Setting up Apache Spark for Python on OSX
The good news first, I managed to install Spark for Python in less than 30 minutes with basic googling.[1][2] If you do not want Google it yourself you may follow steps below:
- Verify your Java version
java -version
Mine version was, and worked fine for Spark 1.4.0 and OS X 10.10.4 (Yosemite)
java version "1.8.0_20"
Java(TM) SE Runtime Environment (build 1.8.0_20-b26)
Java HotSpot(TM) 64-Bit Server VM (build 25.20-b23, mixed mode)
- Install Homebrew if you do not have it
ruby -e "$(curl -fsSL https://raw.githubusercontent.com/Homebrew/install/master/install)"
- Install Scala
brew install scala
- Set environmental variables for Scala.
You should put these settings to
.bashrc
for permanent usage
export JAVA_HOME=$(/usr/libexec/java_home)

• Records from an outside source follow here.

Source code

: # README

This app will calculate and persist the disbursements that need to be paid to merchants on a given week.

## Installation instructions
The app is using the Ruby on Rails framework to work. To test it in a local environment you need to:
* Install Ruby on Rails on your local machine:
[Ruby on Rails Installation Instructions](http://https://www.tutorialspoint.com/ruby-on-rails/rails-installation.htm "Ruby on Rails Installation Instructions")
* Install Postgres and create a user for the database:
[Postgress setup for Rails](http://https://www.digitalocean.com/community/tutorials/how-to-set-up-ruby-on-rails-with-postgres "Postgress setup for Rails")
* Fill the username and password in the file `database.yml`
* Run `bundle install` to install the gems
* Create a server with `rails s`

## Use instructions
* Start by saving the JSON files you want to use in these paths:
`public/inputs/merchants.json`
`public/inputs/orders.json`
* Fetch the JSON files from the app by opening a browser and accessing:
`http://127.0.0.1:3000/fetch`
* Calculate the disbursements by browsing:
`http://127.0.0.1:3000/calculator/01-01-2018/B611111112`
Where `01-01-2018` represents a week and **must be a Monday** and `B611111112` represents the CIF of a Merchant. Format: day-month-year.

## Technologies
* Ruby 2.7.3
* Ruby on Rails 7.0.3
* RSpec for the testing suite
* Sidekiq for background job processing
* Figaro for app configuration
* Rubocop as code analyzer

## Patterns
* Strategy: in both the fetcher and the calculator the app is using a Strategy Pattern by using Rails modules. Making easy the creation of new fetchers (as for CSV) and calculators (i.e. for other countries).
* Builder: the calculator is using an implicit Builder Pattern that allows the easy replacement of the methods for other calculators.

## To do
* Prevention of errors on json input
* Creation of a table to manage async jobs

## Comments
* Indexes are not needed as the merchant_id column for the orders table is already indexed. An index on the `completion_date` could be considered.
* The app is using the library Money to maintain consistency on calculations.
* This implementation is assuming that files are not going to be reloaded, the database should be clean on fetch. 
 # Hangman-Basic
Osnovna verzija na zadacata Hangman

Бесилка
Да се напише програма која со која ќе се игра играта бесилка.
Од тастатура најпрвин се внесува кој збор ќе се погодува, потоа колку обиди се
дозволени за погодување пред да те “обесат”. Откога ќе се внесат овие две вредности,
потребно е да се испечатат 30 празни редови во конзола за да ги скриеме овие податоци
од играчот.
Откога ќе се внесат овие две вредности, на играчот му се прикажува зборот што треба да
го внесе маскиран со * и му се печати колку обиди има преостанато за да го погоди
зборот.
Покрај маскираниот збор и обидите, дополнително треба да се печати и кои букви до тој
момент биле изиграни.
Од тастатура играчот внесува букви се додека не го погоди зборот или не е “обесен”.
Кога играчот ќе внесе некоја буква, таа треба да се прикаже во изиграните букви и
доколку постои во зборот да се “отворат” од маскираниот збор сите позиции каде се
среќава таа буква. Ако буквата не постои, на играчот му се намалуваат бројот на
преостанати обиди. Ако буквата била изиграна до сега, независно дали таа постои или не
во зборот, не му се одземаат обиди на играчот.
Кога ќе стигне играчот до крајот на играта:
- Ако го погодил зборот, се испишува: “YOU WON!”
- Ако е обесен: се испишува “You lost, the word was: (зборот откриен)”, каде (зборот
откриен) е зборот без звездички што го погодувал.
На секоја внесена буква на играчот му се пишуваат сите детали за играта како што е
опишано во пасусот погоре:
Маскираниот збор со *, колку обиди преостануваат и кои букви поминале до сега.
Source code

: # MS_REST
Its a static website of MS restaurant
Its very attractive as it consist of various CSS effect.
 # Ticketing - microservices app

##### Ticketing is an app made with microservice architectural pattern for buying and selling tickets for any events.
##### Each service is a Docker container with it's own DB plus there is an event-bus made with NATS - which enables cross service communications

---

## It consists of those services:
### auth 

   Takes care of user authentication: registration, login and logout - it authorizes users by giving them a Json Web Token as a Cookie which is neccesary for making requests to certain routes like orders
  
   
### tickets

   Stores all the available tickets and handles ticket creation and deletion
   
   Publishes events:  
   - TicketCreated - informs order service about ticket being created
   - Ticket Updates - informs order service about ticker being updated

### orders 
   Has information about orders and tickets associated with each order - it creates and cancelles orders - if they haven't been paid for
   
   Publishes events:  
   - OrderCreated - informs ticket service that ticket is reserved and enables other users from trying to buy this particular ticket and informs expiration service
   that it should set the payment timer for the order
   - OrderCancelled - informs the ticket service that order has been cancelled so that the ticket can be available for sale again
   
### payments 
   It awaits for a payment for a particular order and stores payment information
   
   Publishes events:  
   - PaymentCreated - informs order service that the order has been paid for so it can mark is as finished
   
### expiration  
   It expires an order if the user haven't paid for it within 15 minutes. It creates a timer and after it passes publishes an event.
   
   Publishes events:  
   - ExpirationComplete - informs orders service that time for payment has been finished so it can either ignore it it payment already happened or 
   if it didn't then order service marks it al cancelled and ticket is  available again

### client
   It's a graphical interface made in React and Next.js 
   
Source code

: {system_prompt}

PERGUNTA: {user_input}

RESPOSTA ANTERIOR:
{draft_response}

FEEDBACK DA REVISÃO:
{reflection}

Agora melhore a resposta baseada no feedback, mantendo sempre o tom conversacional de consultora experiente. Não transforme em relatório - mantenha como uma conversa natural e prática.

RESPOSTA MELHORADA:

export SCALA_HOME=/usr/local/bin/scala
export PATH=$PATH:$SCALA_HOME/bin
- Download Spark from https://spark.apache.org/downloads.html
cd YOUR_FOLDER_WHERE_YOU_WANT_TO_INSTALL_SPARK # I install it into ~/Library
tar -xvzf spark*.tgz
cd spark-*
- Build Apache Spark. May take some time.
sbt/sbt clean assembly
- Pyspark (Spark for Python) depends on
py4j
package so install it before launching Spark scripts withSparkContext
from standard Python interpreter
pip install py4j # sudo may be required
- Set up your environment.
You should put these settings to
.bashrc
for permanent usage
export SPARK_HOME=$HOME/Library/spark-1.4.0
export PYTHONPATH=$SPARK_HOME/python:$PYTHONPATH
export PATH=$PATH:$SPARK_HOME/bin
export IPYTHON=1
- Note that `IPYTHON=1` is optional and its used only when launching interactive shell with `pyspark`.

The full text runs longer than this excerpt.